Kohei Nakanishi, managing director of Japan Bank for International Cooperation, recently said his country is expecting "very much" from Russian oil and gas suppliers.

Nakanishi named new developments on Sakhalin Island as the reason for his statement, saying that its location is the key element in his thinking.

"The distance between Sakhalin and Japan is one sixth of the distance between Japan and Middle East countries and nearly half the distance to Indonesia," he said. That means, "We can offer our clients a better price due to lower transportation costs."

All of that might have been true only a few weeks ago when Nakanishi made his remarks, but things have changed since—especially after Russian President Dmitri A. Medvedev visited one of the southern Kurile Islands.

Kurile Islands dispute

The four southernmost Kurile Islands, called the Northern Territories by Japan, are home to just a handful of people, but possessing the territory means access to prize fisheries and, not least, some oil and gas fields.

Medvedev is the first Russian or Soviet leader to visit the islands, which his country seized from Japan toward the end of World War II. And, during his recent visit, Medvedev made clear that the islands will remain Russian.

"We want people to remain here," Medvedev said while visiting a family on Kunashir, one of the islands. "Development here is important. We will definitely be investing money here," he said.

But the Japanese government, which had earlier warned that any such visit would "severely hurt ties," objected right away. Foreign Minister Seiji Maehara said Medvedev's presence "injures the feelings of the population of Japan."

Cat among the pigeons

While the two sides determine the niceties of diplomatic exchanges, the visit by Medvedev may have tossed the cat among the pigeons when it comes to Russo-Japanese cooperation over oil and gas developments even farther afield. Indeed, the renewed territorial dispute between Japan and Russia threatens to overshadow a joint oil exploration project by Japan Oil, Gas & Metals National Corp. and Russia's Irkutsk Oil Co.

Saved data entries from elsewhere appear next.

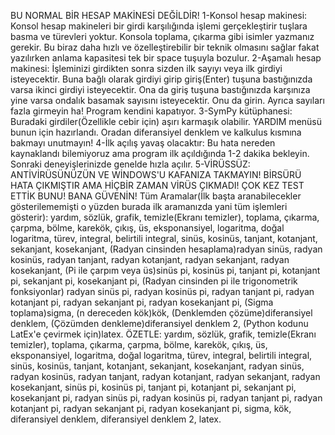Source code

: BU NORMAL BİR HESAP MAKİNESİ DEĞİLDİR!
1-Konsol hesap makinesi: Konsol hesap makineleri bir girdi karşılığında işlemi gerçekleştirir tuşlara basma ve türevleri yoktur. Konsola toplama, çıkarma gibi isimler yazmanız gerekir. Bu biraz daha hızlı ve özelleştirebilir bir teknik olmasını sağlar fakat yazılırken anlama kapasitesi tek bir space tuşuyla bozulur.
2-Aşamalı hesap makinesi: İşleminizi girdikten sonra sizden ilk sayıyı veya ilk girdiyi isteyecektir. Buna bağlı olarak girdiyi girip giriş(Enter) tuşuna bastığınızda varsa ikinci girdiyi isteyecektir. Ona da giriş tuşuna bastığınızda karşınıza yine varsa ondalık basamak sayısını isteyecektir. Onu da girin. Ayrıca sayıları fazla girmeyin ha! Program kendini kapatıyor.
3-SymPy kütüphanesi: Buradaki girdiler(Özellikle cebir için) aşırı karmaşık olabilir. YARDIM menüsü bunun için hazırlandı. Oradan diferansiyel denklem ve kalkulus kısmına bakmayı unutmayın!
4-İlk açılış yavaş olacaktır: Bu hata nereden kaynaklandı bilemiyoruz ama program ilk açıldığında 1-2 dakika bekleyin. Sonraki deneyişlerinizde genelde hızla açılır.
5-VİRÜSSÜZ: ANTİVİRÜSÜNÜZÜN VE WİNDOWS'U KAFANIZA TAKMAYIN! BİRSÜRÜ HATA ÇIKMIŞTIR AMA HİÇBİR ZAMAN VİRÜS ÇIKMADI! ÇOK KEZ TEST ETTİK BUNU! BANA GÜVENİN!
Tüm Aramalar(İlk başta aranabilecekler gösterilememişti o yüzden burada ilk aramanızda yani tüm işlemleri gösterir): yardım, sözlük, grafik, temizle(Ekranı temizler), toplama, çıkarma, çarpma, bölme, karekök, çıkış, üs, eksponansiyel, logaritma, doğal logaritma, türev, integral, belirtili integral, sinüs, kosinüs, tanjant, kotanjant, sekanjant, kosekanjant, (Radyan cinsinden hesaplama)radyan sinüs, radyan kosinüs, radyan tanjant, radyan kotanjant, radyan sekanjant, radyan kosekanjant, (Pi ile çarpım veya üs)sinüs pi, kosinüs pi, tanjant pi, kotanjant pi, sekanjant pi, kosekanjant pi, (Radyan cinsinden pi ile trigonometrik fonksiyonlar) radyan sinüs pi, radyan kosinüs pi, radyan tanjant pi, radyan kotanjant pi, radyan sekanjant pi, radyan kosekanjant pi, (Sigma toplama)sigma, (n dereceden kök)kök, (Denklemden çözüme)diferansiyel denklem, (Çözümden denkleme)diferansiyel denklem 2, (Python kodunu LatEx'e çevirmek için)latex.
ÖZETLE: yardım, sözlük, grafik, temizle(Ekranı temizler), toplama, çıkarma, çarpma, bölme, karekök, çıkış, üs, eksponansiyel, logaritma, doğal logaritma, türev, integral, belirtili integral, sinüs, kosinüs, tanjant, kotanjant, sekanjant, kosekanjant, radyan sinüs, radyan kosinüs, radyan tanjant, radyan kotanjant, radyan sekanjant, radyan kosekanjant, sinüs pi, kosinüs pi, tanjant pi, kotanjant pi, sekanjant pi, kosekanjant pi, radyan sinüs pi, radyan kosinüs pi, radyan tanjant pi, radyan kotanjant pi, radyan sekanjant pi, radyan kosekanjant pi, sigma, kök, diferansiyel denklem, diferansiyel denklem 2, latex.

In October, the two firms told Russian authorities that they have discovered an estimated 15-50 million tons of oil in Severo-Mogdinsky field, about 1,100 km north of the Siberian city of Irkutsk.

Japan's Nikkei business daily underscored the significance of the discovery, saying, "Oil from Siberia will be easier to transport than crude from the Middle East and will allow Japan to diversify its sources of oil."

Sounds like Nakanishi, doesn't it? Yet as the Japanese newspaper noted, "It cannot be ruled out that recently chilled relations between Japan and Russia might compromise the Siberian oil project."